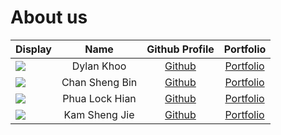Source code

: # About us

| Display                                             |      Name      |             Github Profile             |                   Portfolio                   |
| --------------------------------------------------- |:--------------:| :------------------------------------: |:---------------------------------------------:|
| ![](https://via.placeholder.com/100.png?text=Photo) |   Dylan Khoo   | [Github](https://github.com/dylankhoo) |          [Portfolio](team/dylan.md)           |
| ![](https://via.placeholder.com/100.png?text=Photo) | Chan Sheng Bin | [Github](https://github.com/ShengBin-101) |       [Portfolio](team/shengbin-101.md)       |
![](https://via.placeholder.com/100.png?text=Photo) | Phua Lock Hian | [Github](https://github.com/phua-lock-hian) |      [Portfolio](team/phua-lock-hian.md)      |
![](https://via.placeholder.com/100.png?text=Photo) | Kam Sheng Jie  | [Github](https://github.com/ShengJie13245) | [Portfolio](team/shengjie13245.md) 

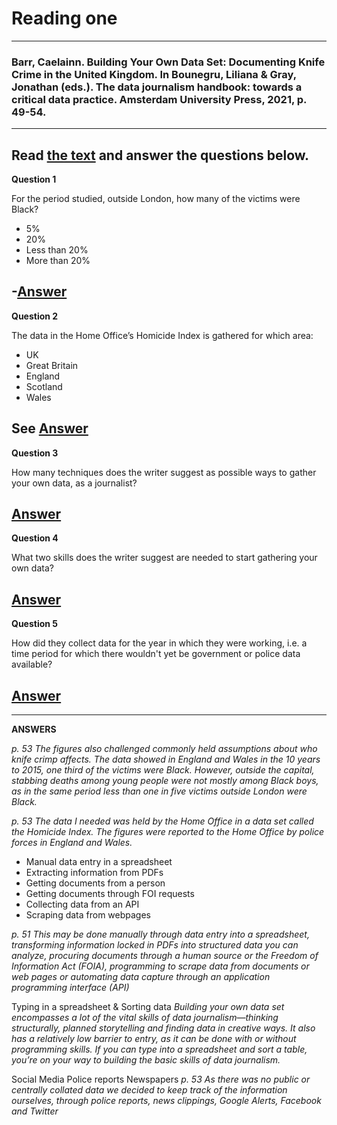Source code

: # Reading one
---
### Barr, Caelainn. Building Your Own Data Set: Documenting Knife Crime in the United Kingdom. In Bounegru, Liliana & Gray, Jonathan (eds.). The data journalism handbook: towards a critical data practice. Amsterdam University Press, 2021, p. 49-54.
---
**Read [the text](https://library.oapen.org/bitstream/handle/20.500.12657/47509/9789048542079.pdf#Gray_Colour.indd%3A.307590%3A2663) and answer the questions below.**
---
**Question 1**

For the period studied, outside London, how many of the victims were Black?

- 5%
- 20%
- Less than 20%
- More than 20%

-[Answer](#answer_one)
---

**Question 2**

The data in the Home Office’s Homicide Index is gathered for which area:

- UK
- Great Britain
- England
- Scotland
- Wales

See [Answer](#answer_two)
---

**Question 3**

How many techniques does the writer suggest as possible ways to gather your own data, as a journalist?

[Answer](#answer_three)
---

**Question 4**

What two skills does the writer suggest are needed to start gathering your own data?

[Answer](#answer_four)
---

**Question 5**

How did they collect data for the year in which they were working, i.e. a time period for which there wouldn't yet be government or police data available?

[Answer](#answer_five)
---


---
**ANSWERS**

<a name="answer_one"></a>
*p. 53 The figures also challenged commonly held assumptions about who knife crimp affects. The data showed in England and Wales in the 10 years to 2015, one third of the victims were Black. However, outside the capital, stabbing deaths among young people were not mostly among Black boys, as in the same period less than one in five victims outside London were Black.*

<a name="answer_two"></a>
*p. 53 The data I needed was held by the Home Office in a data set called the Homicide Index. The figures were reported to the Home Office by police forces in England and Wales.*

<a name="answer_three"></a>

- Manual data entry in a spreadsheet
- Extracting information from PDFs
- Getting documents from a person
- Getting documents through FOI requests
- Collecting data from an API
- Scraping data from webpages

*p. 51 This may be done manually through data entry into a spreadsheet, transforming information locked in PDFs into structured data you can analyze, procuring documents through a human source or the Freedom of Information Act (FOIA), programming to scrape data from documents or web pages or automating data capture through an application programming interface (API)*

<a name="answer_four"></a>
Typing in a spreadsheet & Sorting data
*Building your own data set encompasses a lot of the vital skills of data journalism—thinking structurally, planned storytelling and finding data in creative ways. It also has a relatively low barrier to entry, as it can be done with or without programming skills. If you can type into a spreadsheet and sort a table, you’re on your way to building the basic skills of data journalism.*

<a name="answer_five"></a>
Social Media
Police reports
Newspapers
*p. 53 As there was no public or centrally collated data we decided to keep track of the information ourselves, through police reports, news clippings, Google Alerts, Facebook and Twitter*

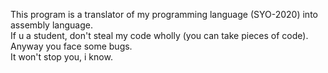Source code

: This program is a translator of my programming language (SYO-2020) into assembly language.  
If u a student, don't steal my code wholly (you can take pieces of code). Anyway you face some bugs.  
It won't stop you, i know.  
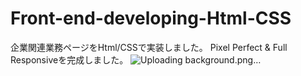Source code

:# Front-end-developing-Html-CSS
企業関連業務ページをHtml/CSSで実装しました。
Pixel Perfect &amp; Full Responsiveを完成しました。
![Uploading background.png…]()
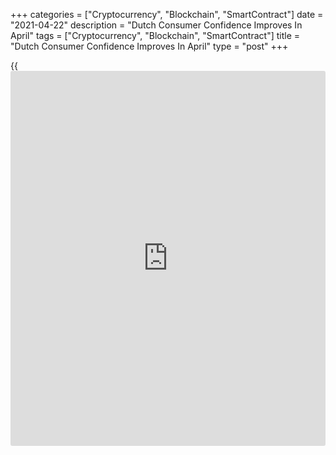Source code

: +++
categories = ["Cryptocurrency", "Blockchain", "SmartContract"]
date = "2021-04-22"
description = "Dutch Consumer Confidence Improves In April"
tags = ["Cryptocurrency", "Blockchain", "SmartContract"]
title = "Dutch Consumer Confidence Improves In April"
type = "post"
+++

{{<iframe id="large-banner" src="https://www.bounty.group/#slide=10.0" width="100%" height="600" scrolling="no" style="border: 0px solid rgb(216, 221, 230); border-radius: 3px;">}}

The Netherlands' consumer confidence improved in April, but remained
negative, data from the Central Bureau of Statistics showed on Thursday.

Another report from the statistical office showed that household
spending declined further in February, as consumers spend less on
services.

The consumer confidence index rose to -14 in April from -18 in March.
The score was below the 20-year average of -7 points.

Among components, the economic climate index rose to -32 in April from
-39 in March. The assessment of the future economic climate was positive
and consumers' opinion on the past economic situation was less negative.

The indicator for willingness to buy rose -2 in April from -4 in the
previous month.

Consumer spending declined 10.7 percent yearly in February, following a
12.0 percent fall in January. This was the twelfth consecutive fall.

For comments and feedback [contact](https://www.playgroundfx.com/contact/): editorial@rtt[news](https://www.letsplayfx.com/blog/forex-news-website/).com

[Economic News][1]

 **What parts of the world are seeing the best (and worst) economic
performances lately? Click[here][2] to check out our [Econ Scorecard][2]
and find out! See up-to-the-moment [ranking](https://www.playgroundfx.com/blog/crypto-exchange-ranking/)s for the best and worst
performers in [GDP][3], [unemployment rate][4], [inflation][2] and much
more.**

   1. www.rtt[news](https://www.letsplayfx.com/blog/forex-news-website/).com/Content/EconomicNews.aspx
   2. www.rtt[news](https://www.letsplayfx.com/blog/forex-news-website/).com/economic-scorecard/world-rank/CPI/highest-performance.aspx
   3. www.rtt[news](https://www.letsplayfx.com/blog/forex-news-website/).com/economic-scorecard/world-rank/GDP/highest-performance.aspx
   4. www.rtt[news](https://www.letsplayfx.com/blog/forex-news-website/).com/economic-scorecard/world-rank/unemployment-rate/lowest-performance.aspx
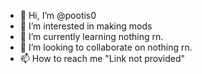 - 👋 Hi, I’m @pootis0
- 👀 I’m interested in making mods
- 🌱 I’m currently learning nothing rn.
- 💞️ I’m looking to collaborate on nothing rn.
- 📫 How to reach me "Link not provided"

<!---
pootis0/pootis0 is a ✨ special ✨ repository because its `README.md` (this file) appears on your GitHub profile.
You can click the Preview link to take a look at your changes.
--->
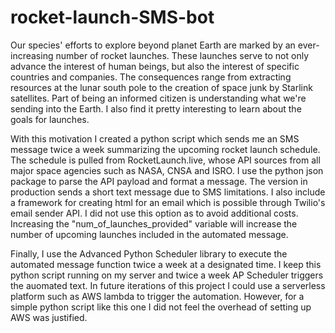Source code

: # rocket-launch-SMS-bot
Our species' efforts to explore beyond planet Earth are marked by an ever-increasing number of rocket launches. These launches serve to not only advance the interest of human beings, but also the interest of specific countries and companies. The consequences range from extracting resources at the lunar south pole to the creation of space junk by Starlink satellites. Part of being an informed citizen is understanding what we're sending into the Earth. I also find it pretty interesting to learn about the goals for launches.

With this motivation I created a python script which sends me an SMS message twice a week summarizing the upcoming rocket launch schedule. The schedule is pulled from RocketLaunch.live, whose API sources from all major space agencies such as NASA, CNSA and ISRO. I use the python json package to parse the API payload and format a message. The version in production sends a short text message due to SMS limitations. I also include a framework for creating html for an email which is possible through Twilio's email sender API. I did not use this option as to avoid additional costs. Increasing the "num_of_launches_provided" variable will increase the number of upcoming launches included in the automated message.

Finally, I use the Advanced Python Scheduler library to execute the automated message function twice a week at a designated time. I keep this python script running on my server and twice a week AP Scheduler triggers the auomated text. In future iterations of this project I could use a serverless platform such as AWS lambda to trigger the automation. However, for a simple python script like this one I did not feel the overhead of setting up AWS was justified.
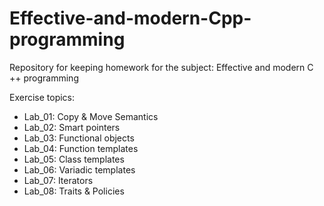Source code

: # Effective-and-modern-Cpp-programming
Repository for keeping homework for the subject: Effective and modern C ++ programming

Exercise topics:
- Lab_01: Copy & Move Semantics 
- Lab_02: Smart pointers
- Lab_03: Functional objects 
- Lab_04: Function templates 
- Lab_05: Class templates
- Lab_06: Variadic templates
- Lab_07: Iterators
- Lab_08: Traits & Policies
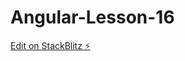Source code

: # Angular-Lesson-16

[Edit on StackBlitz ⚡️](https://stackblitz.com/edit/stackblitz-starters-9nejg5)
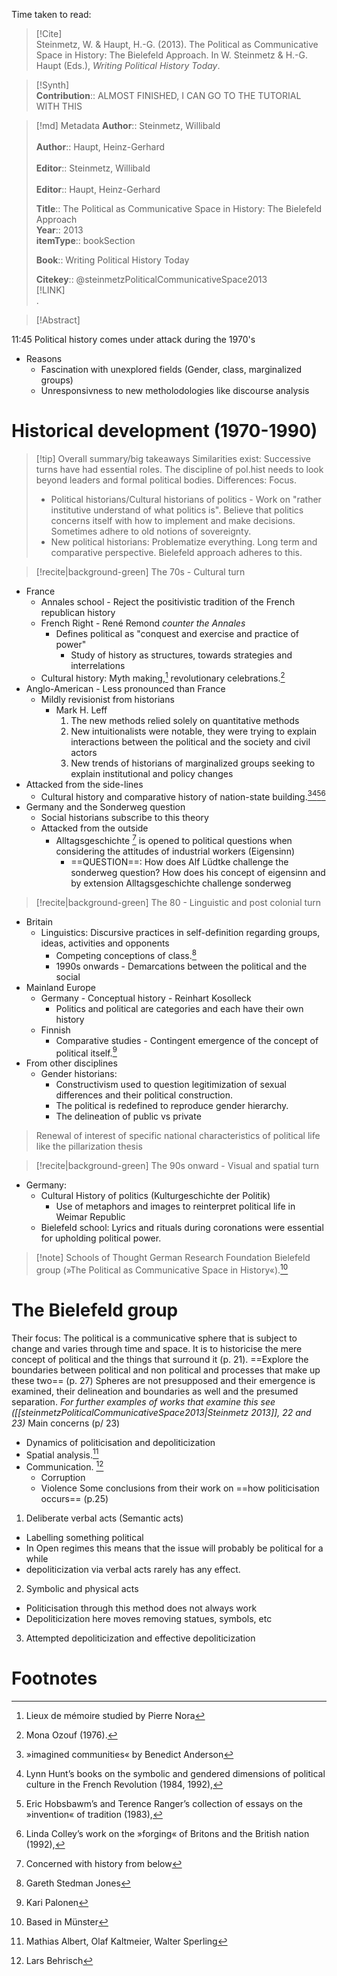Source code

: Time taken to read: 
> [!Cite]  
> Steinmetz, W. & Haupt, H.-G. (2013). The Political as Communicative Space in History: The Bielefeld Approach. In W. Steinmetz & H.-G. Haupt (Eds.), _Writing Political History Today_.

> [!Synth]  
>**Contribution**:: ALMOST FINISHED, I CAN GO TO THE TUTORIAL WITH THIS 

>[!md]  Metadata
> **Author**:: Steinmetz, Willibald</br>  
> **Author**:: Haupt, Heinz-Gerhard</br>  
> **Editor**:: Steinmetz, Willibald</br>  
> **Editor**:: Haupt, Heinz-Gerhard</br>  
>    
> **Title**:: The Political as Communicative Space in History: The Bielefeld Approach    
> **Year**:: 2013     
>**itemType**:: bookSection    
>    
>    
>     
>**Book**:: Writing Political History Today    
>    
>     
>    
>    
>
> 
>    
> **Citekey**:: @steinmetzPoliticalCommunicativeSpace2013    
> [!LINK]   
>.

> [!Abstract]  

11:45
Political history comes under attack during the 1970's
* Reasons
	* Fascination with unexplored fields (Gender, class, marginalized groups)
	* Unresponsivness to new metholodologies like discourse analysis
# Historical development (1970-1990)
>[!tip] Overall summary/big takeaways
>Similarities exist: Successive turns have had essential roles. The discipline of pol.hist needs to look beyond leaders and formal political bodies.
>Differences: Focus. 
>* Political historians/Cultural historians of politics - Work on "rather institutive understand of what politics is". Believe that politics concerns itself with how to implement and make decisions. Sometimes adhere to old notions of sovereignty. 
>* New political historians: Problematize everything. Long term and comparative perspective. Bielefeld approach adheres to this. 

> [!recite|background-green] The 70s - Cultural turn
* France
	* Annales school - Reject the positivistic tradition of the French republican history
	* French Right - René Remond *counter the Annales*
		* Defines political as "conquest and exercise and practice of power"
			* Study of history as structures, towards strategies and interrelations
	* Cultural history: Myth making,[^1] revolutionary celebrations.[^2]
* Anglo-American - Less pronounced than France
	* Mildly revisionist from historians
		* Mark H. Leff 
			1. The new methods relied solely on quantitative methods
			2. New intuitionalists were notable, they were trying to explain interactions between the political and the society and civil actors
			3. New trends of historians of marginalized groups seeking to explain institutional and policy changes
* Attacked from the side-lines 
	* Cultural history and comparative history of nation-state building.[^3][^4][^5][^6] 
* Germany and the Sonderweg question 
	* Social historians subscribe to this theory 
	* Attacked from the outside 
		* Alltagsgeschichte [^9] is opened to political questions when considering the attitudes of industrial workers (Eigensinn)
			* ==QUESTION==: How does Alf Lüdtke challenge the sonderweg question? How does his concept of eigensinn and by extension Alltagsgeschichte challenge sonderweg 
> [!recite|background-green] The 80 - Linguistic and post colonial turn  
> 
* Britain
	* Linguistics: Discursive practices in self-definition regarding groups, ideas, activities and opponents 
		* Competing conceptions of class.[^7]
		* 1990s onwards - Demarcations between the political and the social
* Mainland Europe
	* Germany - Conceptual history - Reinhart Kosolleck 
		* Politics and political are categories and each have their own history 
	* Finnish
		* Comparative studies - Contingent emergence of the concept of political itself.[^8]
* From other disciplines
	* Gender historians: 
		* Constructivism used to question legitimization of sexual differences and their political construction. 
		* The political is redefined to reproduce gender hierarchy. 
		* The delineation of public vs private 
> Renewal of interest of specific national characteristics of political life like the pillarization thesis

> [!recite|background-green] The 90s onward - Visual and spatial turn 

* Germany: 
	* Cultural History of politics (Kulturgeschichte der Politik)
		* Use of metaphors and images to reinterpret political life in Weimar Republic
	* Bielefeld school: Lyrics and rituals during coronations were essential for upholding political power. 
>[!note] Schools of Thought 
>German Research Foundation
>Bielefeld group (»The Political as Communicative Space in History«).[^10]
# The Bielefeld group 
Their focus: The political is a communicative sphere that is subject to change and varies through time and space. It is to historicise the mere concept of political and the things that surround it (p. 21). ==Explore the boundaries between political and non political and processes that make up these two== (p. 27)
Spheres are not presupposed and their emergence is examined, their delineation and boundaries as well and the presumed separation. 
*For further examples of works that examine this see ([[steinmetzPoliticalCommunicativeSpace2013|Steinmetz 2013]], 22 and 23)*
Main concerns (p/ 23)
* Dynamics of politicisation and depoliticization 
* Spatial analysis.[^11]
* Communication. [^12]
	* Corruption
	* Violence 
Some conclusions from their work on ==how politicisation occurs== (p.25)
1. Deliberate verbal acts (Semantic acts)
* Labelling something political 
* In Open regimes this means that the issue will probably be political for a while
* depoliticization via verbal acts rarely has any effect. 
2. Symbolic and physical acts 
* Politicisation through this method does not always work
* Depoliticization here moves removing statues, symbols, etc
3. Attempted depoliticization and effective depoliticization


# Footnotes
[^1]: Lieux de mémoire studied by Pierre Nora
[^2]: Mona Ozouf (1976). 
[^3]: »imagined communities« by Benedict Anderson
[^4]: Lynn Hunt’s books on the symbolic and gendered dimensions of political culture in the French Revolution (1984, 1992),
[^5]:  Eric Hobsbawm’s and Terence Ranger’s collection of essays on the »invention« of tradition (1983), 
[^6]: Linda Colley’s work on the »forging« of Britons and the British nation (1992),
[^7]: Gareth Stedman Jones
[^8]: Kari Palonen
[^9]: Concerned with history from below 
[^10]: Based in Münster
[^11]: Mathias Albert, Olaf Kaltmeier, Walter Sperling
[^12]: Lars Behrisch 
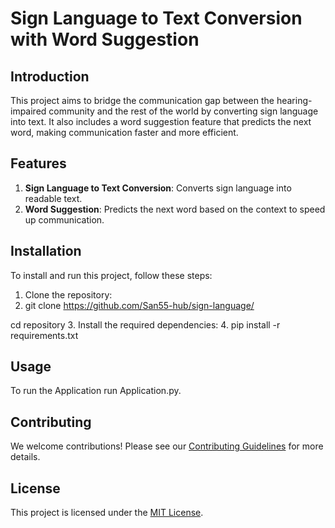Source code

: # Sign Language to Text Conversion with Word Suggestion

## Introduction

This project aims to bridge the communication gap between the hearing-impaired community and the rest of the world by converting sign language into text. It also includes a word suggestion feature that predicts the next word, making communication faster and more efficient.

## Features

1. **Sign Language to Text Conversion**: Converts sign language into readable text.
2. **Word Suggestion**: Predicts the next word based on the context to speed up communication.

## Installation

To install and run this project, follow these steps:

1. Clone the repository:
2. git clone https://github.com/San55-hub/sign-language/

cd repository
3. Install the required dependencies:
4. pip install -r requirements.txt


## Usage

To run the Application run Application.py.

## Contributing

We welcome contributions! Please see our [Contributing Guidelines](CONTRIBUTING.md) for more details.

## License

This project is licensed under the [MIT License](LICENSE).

> **WORK INSTRUCTIONS**:
Return each line of the data that contains the string "such".

> **RESULT BELOW**:
With this motivation I created a python script which sends me an SMS message twice a week summarizing the upcoming rocket launch schedule. The schedule is pulled from RocketLaunch.live, whose API sources from all major space agencies such as NASA, CNSA and ISRO. I use the python json package to parse the API payload and format a message. The version in production sends a short text message due to SMS limitations. I also include a framework for creating html for an email which is possible through Twilio's email sender API. I did not use this option as to avoid additional costs. Increasing the "num_of_launches_provided" variable will increase the number of upcoming launches included in the automated message.
Finally, I use the Advanced Python Scheduler library to execute the automated message function twice a week at a designated time. I keep this python script running on my server and twice a week AP Scheduler triggers the auomated text. In future iterations of this project I could use a serverless platform such as AWS lambda to trigger the automation. However, for a simple python script like this one I did not feel the overhead of setting up AWS was justified.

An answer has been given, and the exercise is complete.